Les joueurs du Crew de Columbus, le club qui a éliminé l’Impact en demi-finale de l’Est, s’étaient visiblement donné le mot. Si Drogba intimidait par sa simple présence à son arrivée en Amérique, il n’a bénéficié d’aucun traitement de faveur en séries. Le défenseur Gaston Sauro, en particulier, s’est mis sur son cas.

Immédiatement après l’élimination, Drogba avait censuré ses commentaires de peur d’en dire trop. Il avait dit ne pas vouloir se « présenter en victime », tout en laissant transparaître son mécontentement envers l’arbitrage en MLS. Vendredi, il a accepté de partager davantage sa pensée.

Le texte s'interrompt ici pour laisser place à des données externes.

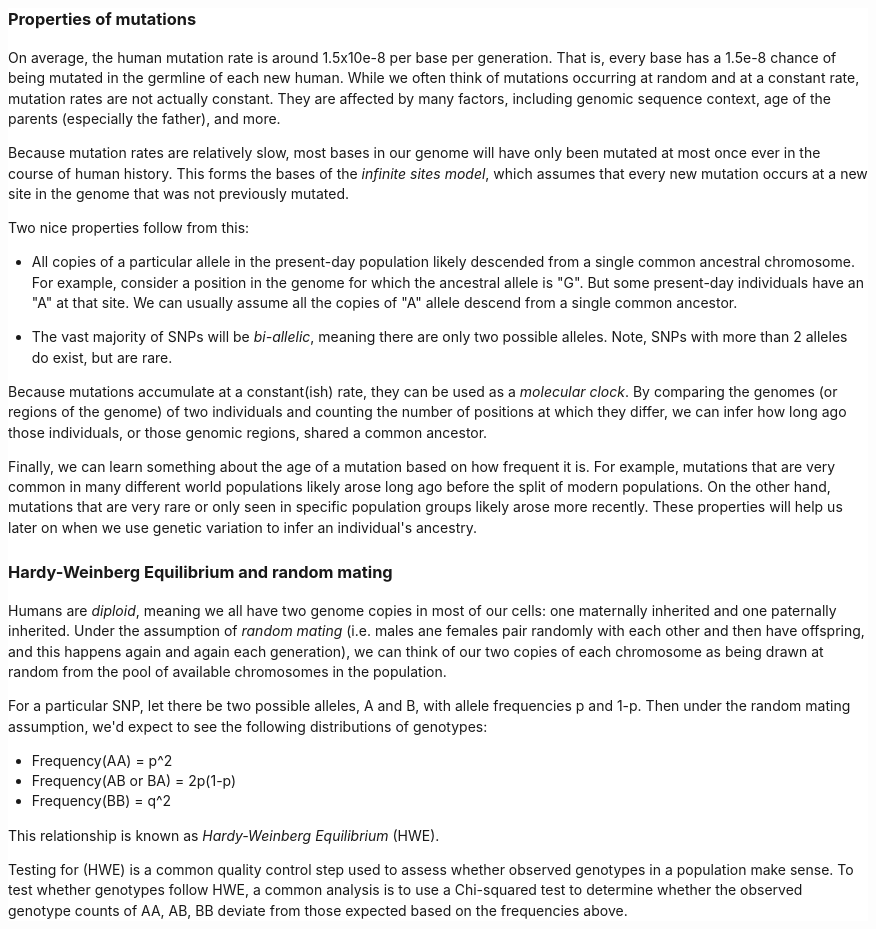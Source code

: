 ### Properties of mutations

On average, the human mutation rate is around 1.5x10e-8 per base per generation. That is, every base has a 1.5e-8 chance of being mutated in the germline of each new human. While we often think of mutations occurring at random and at a constant rate, mutation rates are not actually constant. They are affected by many factors, including genomic sequence context, age of the parents (especially the father), and more. 

Because mutation rates are relatively slow, most bases in our genome will have only been mutated at most once ever in the course of human history. This forms the bases of the *infinite sites model*, which assumes that every new mutation occurs at a new site in the genome that was not previously mutated.

Two nice properties follow from this:

* All copies of a particular allele in the present-day population likely descended from a single common ancestral chromosome. For example, consider a position in the genome for which the ancestral allele is "G". But some present-day individuals have an "A" at that site. We can usually assume all the copies of "A" allele descend from a single common ancestor.

* The vast majority of SNPs will be *bi-allelic*, meaning there are only two possible alleles. Note, SNPs with more than 2 alleles do exist, but are rare.

Because mutations accumulate at a constant(ish) rate, they can be used as a *molecular clock*. By comparing the genomes (or regions of the genome) of two individuals and counting the number of positions at which they differ, we can infer how long ago those individuals, or those genomic regions, shared a common ancestor.

Finally, we can learn something about the age of a mutation based on how frequent it is. For example, mutations that are very common in many different world populations likely arose long ago before the split of modern populations. On the other hand, mutations that are very rare or only seen in specific population groups likely arose more recently. These properties will help us later on when we use genetic variation to infer an individual's ancestry.

### Hardy-Weinberg Equilibrium and random mating

Humans are *diploid*, meaning we all have two genome copies in most of our cells: one maternally inherited and one paternally inherited. 
Under the assumption of *random mating* (i.e. males ane females pair randomly with each other and then have offspring, and this happens again and again each generation), we can think of our two copies of each chromosome as being drawn at random from the pool of available chromosomes in the population. 

For a particular SNP, let there be two possible alleles, A and B, with allele frequencies p and 1-p. Then under the random mating assumption, we'd expect to see the following distributions of genotypes:

* Frequency(AA) = p^2
* Frequency(AB or BA) = 2p(1-p)
* Frequency(BB) = q^2

This relationship is known as *Hardy-Weinberg Equilibrium* (HWE).

Testing for (HWE) is a common quality control step used to assess whether observed genotypes in a population make sense. To test whether genotypes follow HWE, a common analysis is to use a Chi-squared test to determine whether the observed genotype counts of AA, AB, BB deviate from those expected based on the frequencies above.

« C'est un grand moment pour moi »

« Sans manquer de respect aux femmes, je dis toujours que le football, c’est un sport d’hommes. Mais il doit y avoir certaines limites. Ce n’est pas parce que tu mesures deux mètres qu’on a le droit de te cogner dans tous les sens. […] Je pense qu’une faute, c’est une faute. Un geste agressif est un geste agressif. Malheureusement, ça n’a pas trop été le cas sur moi. Je pense être devenu un peu le challenge de certains défenseurs. »

« C’est difficile pour moi d’en parler, je ne veux pas dire quoi que ce soit qui pourrait nuire au club. Mais c’était un peu frustrant pour moi par moments », a plus tard ajouté Drogba en anglais.

L’ancien international ivoirien et grande vedette de Chelsea, en première division anglaise, est d’avis que la MLS est en train de progresser, mais qu’elle n’est pas encore au niveau des circuits, même secondaires, d’Europe.

« Selon les échos que j’ai eus de joueurs qui y sont passés avant comme Thierry Henry, à qui je parle beaucoup, je pense que c’est un championnat qui va, d’année en année, être plus difficile à remporter. Mais pour que la MLS arrive au statut du championnat d’Angleterre, d’Espagne ou même de Turquie, il y a encore des choses à faire. Je me répète, mais faire six heures d’avion à deux jours du match, arriver fatigué et dans des conditions qui ne sont pas idéales… Je pense qu’avec les moyens que la Ligue a, elle peut améliorer ça très rapidement et très facilement. Et là, on aurait un vrai championnat avec le vrai niveau des équipes. »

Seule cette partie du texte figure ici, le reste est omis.